━━━━━ The data ━━━━━

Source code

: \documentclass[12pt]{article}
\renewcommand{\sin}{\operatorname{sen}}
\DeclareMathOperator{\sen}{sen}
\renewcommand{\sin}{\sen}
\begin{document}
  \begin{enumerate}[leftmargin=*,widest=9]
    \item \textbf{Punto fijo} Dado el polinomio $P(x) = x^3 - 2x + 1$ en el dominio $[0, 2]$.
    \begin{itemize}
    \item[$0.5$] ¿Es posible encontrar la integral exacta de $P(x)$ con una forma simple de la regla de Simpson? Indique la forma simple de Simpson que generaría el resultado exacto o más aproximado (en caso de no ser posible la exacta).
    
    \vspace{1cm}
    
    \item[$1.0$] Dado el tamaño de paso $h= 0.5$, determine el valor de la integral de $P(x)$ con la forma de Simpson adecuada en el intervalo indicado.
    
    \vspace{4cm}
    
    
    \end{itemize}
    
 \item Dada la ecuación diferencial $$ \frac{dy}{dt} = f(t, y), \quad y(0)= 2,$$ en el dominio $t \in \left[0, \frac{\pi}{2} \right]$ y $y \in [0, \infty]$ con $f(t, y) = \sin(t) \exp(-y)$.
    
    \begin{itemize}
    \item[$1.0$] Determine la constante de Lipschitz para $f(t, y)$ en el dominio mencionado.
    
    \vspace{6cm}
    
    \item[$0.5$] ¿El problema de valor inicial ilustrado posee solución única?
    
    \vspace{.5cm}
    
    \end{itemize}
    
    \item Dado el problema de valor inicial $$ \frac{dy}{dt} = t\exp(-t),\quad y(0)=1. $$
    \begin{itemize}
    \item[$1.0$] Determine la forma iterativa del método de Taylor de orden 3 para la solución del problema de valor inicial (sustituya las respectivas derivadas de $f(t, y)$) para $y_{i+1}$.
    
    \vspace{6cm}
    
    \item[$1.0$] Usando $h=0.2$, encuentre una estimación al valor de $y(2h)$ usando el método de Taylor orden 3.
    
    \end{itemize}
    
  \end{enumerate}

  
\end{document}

━━━━━

» **Work instruction**:
Only the final stretch of the entries above is needed: print exactly the lines from the line containing "Taylor orden 3." through the last one.

» **Answer to this problem**:
    \item[$1.0$] Usando $h=0.2$, encuentre una estimación al valor de $y(2h)$ usando el método de Taylor orden 3.
    
    \end{itemize}
    
  \end{enumerate}

  
\end{document}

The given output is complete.